Stationarity in time series (Image drawn by the author)

The future is easier to model when it is similar to the present [3]. Stationarity describes the concept that the statistical features of a time series do not change over time. Thus, some time series forecasting models, such as autoregressive models, rely on the stationarity of the time series.

In this article, you will learn:

What Is Stationarity?

Stationarity describes the concept that how a time series is changing will remain the same in the future [3]. In mathematical terms, a time series is stationary when its statistical properties are independent of time [3]:

  • constant mean,
  • constant variance,
  • and covariance is independent of time.

This is the definition of weak-form stationarity. Another type of stationarity is strict stationarity. It implies that samples of identical size have identical distribution [5]. Since strict stationarity is restrictive and rare, this article will only focus on weak-form stationarity.

Why Is Stationarity Important?

Some time series forecasting models (e.g., autoregressive models) require a stationary time series because they are easier to model due to their constant statistical properties [3]. Thus, you should make your time series stationary if it is not (see What Can You Do When A Time Series Is Not Stationary?).

How Do You Test For Stationarity?

You can test a time series for stationarity in two ways:

  1. Intuitive approach: Visual assessment
  2. Statistical approach: Unit root test

For this section, we will recreate a few examples Hyndman and Athanasopoulos [3] used to explain the visual assessment of stationarity and extend their usage also to explain testing for stationarity with unit root testing. The data is taken from the related fma R-package [1].

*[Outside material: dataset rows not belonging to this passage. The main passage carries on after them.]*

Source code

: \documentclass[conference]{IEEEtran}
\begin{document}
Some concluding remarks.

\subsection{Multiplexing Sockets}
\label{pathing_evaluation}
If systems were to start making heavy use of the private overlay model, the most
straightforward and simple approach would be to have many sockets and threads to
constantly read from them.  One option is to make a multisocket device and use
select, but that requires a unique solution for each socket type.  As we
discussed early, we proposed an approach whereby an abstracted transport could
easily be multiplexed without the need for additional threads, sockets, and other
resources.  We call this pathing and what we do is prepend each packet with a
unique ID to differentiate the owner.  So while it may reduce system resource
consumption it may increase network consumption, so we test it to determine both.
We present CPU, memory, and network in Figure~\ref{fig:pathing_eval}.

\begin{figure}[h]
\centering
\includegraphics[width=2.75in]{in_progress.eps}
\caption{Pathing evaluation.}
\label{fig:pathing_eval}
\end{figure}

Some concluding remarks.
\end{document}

Example time series to showcase testing for stationarity (Image by the author, heavily inspired by Hyndman and Athanasopoulos [3])

How to visually assess stationarity

You can visually assess the stationarity of a time series by mentally dividing the time series in half and comparing the mean, amplitude, and cycle length from the first half to the second half of the time series.

  • constant mean –The mean value of the first half of the time series should be similar to that of the second half.
  • constant variance –The amplitude of the first half of the time series should be similar to that of the second half.
  • covariance is independent of time – The cycle length in the first half of the time series should be similar to that in the second half. The cycles should be independent on time (e.g., not weekly or monthly, etc.).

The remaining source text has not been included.